Università/3. La via maestra è l’autonomia

Tra tutte le voci ascoltate in occasione del convegno indetto dal gruppo senatoriale del PDL a Roma lo scorso 14 luglio, la più rivoluzionaria è sembrata quella di Nicola Rossi, non a caso rimbeccato dai molti baroni presenti in sala, come abbiamo riferito la scorsa settimana: l’attuale università italiana, secondo Rossi, non è costruita per premiare la concorrenza, il merito, la specializzazione semplicemente perché la sua autonomia è finta. Non c’è vera assunzione di responsabilità, con i connessi rischi (anche di fallire e di chiudere), da parte delle università.

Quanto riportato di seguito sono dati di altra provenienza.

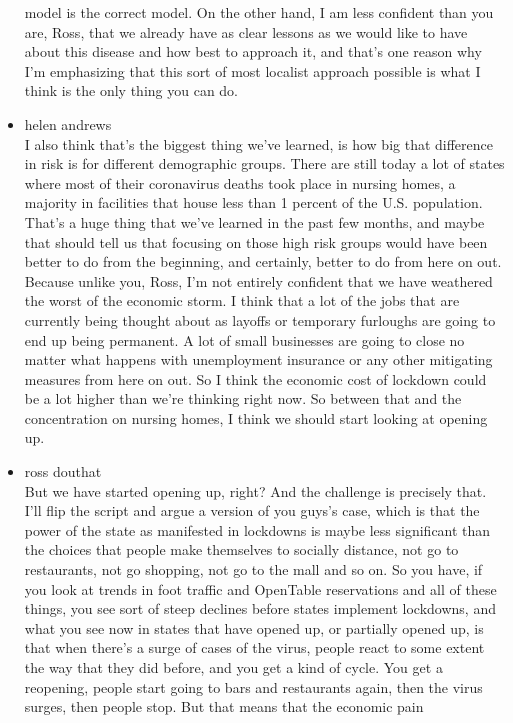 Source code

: \begin{itemize}
  model is the correct model. On the other hand, I am less confident
  than you are, Ross, that we already have as clear lessons as we would
  like to have about this disease and how best to approach it, and
  that's one reason why I'm emphasizing that this sort of most localist
  approach possible is what I think is the only thing you can do.
\item
  helen andrews\\
  I also think that's the biggest thing we've learned, is how big that
  difference in risk is for different demographic groups. There are
  still today a lot of states where most of their coronavirus deaths
  took place in nursing homes, a majority in facilities that house less
  than 1 percent of the U.S. population. That's a huge thing that we've
  learned in the past few months, and maybe that should tell us that
  focusing on those high risk groups would have been better to do from
  the beginning, and certainly, better to do from here on out. Because
  unlike you, Ross, I'm not entirely confident that we have weathered
  the worst of the economic storm. I think that a lot of the jobs that
  are currently being thought about as layoffs or temporary furloughs
  are going to end up being permanent. A lot of small businesses are
  going to close no matter what happens with unemployment insurance or
  any other mitigating measures from here on out. So I think the
  economic cost of lockdown could be a lot higher than we're thinking
  right now. So between that and the concentration on nursing homes, I
  think we should start looking at opening up.
\item
  ross douthat\\
  But we have started opening up, right? And the challenge is precisely
  that. I'll flip the script and argue a version of you guys's case,
  which is that the power of the state as manifested in lockdowns is
  maybe less significant than the choices that people make themselves to
  socially distance, not go to restaurants, not go shopping, not go to
  the mall and so on. So you have, if you look at trends in foot traffic
  and OpenTable reservations and all of these things, you see sort of
  steep declines before states implement lockdowns, and what you see now
  in states that have opened up, or partially opened up, is that when
  there's a surge of cases of the virus, people react to some extent the
  way that they did before, and you get a kind of cycle. You get a
  reopening, people start going to bars and restaurants again, then the
  virus surges, then people stop. But that means that the economic pain

\end{itemize}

Se si accetta questo punto di vista anche le misure, pur in sé positive ma limitate, come quelle assunte dal ministro Gelmini, non sembrano in grado di scalfire lo zoccolo duro dell’università italiana, che è fatto di uniformità dei titoli rilasciati, prevalenza del metodo cooptativo/clientelare nel reclutamento, copertura pubblica di gran parte dei costi, interferenze politico-amministrative nella scelta delle sedi e così via.

La via maestra per uscire da questo sistema ingessato ci sembra quella di introdurre in esso veri elementi di autonomia, a partire da quella economica, magari attraverso l’aumento delle rette, come proposto da Francesco Giavazzi ancora sabato scorso nell’editoriale del Corriere della Sera; il superamento delle attuale forme di retribuzione dei docenti e dei ricercatori, che prescindono dal loro valore; una più ampia e più facile mobilità dei docenti, anche su base contrattuale, e altre misure che esaltino la capacità imprenditiva delle singole sedi.

Si può capire che misure di questo genere, applicate tutte insieme e a tutto il sistema, comporterebbero forte discontinuità con gli assetti esistenti, e quindi grandissime, forse insuperabili resistenze. Ma perché, allora, non provare a sperimentarne qualcuna in qualche situazione più favorevole e matura? L’importante è muoversi in questa direzione, e non lasciare che la sortita meritocratica della Gelmini sul 7% del FFO resti un isolato grido nel deserto.